Six of the 17 current members of IRD's board of directors, a full 35 percent, are prominent conservative Catholics. They include founders Father Richard John Neuhaus of the Institute on Religion and Public Life and Michael Novak of the American Enterprise Institute, along with George Weigel of the Ethics and Public Policy Center, Professor Robert P. George of Princeton University, Mary Ellen Bork (wife of Judge Robert Bork), and board chair, Professor J. Budziszewski of the University of Texas at Austin. In addition, four other conservative Catholics sit on the IRD advisory board: Professor Mary Ann Glendon of Harvard University School of Law; Opus Dei evangelist and Catholic priest, Rev. John McCloskey; Russell Hittinger, Warren Professor of Catholic Studies at the University of Tulsa, as well as Jesuit priest and professor, Rev. James Schall at Georgetown University. Few mainline Protestants, he writes, "... realize that these Catholics direct a group of paid political operatives who work ceaselessly to discredit mainline Protestant leaders and their Christian communions." Indeed. Few mainline protestant leaders are aware of the IRD and the signficance of its activities over the past few decades. Fewer still, have demonstrated the kind of leadership that aquires and makes use of the knowledge and carefully documented analysis compiled by scholars like Weaver, and before him, Leon Howell, and others of us who have written about this from time to time. Nevertheless, the IRD has organized disgruntled rump factions into "renewal" groups, claiming to speak for an orthodoxy from which the churches have supposedly deviated. In turn, these groups have organized towards schism in the major denominations -- the Episcopal Church, United Methodist Church and the Presbyterian Church (USA).
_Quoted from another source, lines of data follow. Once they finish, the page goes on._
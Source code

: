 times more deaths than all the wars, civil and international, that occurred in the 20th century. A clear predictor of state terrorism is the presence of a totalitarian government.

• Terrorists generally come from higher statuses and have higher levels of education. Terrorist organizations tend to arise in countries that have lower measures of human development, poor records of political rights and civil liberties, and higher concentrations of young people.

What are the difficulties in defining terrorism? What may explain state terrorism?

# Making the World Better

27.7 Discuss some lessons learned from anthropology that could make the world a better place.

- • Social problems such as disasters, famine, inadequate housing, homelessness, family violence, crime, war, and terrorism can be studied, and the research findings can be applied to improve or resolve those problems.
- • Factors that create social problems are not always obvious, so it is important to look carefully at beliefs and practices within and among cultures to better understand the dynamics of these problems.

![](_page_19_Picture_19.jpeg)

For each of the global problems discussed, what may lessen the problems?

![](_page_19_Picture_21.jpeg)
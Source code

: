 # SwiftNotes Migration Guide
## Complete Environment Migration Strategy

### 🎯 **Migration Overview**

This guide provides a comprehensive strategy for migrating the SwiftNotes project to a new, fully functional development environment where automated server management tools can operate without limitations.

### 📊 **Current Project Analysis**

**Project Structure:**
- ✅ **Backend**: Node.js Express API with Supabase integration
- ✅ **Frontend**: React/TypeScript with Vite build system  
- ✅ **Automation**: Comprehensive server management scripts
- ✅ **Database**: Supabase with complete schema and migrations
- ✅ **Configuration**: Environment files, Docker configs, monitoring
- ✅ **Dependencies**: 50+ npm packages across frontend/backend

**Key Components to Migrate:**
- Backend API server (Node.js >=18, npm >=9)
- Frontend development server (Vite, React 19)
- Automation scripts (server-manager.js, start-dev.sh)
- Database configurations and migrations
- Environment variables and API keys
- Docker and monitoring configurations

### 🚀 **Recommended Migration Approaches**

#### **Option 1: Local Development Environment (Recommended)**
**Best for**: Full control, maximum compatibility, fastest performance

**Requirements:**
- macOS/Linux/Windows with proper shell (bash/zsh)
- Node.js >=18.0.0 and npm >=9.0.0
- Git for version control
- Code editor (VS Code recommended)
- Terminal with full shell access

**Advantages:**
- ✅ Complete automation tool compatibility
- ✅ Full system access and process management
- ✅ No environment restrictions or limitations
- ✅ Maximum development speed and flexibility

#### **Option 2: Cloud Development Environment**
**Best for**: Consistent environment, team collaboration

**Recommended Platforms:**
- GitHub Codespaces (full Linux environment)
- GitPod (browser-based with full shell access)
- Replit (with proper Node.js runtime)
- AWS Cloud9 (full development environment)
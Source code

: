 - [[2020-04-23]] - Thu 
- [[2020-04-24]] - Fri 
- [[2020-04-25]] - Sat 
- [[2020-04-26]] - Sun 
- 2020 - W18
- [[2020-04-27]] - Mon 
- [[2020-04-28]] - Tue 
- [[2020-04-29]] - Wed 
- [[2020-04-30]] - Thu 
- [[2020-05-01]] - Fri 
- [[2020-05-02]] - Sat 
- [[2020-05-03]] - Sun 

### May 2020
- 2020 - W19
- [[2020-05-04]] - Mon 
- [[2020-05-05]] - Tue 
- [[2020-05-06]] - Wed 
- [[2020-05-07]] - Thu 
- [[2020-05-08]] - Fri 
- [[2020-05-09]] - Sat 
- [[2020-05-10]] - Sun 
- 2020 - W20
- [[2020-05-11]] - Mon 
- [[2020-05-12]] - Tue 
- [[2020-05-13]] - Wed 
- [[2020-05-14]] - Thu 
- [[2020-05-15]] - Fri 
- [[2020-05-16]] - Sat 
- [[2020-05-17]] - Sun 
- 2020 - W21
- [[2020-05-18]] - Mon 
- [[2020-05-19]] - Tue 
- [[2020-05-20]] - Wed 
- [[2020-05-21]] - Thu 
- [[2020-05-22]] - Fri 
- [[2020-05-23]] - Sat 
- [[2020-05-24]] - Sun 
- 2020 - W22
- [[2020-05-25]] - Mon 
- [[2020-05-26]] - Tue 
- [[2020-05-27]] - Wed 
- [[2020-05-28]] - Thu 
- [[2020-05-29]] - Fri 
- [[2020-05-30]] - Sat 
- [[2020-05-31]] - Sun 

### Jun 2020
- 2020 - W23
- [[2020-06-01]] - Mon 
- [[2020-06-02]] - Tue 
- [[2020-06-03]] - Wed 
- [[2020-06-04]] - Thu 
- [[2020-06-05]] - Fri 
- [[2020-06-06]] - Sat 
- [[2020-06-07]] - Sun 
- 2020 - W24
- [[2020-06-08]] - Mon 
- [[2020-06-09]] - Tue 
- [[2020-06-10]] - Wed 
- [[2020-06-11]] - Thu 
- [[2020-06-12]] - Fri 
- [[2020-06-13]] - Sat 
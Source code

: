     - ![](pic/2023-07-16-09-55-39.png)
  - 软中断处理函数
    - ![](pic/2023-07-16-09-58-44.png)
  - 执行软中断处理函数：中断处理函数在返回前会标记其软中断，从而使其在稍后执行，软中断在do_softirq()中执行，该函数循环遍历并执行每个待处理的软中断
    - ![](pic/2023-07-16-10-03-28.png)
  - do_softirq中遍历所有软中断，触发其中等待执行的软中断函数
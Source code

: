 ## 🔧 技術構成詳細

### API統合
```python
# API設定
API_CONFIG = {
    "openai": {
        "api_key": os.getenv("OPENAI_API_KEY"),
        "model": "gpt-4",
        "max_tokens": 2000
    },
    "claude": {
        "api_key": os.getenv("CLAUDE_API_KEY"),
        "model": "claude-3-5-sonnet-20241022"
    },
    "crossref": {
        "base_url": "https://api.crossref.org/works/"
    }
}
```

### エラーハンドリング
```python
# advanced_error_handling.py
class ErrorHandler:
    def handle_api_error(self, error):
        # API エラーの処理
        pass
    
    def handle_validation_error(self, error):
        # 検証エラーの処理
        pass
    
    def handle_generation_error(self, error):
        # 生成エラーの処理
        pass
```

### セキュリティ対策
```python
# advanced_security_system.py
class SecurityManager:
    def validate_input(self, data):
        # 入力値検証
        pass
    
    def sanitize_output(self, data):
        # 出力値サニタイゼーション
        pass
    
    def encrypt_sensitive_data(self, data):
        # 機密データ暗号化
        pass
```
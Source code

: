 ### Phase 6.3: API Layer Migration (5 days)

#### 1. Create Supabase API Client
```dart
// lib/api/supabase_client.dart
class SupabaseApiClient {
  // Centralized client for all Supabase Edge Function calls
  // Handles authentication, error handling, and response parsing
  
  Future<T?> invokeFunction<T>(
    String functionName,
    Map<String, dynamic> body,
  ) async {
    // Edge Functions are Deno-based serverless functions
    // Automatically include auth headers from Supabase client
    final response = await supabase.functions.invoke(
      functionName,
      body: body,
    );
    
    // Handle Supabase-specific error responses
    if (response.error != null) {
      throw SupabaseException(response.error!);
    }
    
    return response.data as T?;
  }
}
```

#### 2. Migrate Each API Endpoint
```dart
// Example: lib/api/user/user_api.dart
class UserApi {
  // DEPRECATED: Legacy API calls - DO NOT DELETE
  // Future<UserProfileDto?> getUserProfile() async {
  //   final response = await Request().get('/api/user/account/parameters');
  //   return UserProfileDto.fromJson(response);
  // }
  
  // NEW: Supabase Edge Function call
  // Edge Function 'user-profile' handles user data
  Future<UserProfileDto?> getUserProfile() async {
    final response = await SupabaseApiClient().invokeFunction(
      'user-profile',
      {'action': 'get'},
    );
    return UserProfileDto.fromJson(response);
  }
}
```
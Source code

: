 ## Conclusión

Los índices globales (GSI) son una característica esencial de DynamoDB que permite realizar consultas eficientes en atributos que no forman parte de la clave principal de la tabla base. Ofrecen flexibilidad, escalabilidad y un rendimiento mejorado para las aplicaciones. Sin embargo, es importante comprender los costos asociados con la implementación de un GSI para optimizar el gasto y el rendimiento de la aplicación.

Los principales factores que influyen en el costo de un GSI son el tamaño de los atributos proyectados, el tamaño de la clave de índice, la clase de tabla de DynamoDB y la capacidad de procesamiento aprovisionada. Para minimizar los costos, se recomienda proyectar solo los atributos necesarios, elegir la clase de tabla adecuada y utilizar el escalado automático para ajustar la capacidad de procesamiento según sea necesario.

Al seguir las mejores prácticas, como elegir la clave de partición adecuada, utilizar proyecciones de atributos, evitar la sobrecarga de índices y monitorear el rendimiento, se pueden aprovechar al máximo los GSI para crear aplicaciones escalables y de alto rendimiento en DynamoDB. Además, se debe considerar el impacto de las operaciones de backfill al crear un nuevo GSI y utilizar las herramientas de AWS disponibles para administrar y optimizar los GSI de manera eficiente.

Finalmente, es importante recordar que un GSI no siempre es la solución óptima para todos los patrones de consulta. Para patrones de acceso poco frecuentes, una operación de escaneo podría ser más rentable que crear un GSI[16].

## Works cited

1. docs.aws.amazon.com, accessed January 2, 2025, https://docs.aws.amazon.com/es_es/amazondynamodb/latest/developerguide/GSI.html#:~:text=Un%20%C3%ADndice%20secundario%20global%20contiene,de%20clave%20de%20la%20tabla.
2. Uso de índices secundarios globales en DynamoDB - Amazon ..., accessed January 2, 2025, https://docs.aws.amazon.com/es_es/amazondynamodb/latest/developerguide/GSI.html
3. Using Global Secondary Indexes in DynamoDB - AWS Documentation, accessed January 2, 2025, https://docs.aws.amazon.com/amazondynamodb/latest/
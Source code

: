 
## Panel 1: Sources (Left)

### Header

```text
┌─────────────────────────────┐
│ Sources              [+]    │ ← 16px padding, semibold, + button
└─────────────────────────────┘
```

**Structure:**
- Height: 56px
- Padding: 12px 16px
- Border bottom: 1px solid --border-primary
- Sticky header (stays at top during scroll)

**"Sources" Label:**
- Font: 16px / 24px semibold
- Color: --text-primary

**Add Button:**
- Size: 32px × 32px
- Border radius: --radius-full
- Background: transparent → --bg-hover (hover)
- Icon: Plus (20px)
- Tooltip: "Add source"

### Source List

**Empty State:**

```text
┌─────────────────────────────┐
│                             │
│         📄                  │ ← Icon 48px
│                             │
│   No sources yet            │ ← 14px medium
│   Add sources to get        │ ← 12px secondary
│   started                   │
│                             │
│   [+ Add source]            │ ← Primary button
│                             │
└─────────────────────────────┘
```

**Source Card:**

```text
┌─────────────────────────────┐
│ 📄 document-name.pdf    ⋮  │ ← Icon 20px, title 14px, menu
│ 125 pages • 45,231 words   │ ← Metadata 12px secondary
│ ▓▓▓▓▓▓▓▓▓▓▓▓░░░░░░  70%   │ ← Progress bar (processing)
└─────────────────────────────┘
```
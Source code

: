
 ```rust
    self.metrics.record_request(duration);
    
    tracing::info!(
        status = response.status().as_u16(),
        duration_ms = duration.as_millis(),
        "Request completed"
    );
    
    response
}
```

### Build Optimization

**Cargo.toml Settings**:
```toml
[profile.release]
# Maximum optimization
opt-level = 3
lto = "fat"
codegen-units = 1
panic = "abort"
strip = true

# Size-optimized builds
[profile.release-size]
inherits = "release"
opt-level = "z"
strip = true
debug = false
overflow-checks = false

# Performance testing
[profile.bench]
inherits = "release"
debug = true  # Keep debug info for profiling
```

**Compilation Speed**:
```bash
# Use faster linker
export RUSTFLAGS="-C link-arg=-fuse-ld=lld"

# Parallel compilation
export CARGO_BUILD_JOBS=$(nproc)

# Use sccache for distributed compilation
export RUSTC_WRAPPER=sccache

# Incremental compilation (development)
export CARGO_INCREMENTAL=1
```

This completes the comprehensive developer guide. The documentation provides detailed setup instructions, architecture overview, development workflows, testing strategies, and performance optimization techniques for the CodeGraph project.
It is not just the Protestant targets of the IRD or the author of this article who are concerned about Father Neuhaus's behavior in the Christian community. Recently the New Republic published an article by Damon Linker, a Catholic former editor at Neuhaus's own journal, First Things. Linder expressed deep misgivings about the conduct and motives of his former colleague in a critique entitled "The Christianizing of America": the one [Catholic writer] who has exercised the greatest influence on the ideological agenda of the religious right is Richard John Neuhaus... Any attempt to come to terms with the religious challenge to secular politics in contemporary America must confront Neuhaus's enormously ambitious and increasingly influential enterprise.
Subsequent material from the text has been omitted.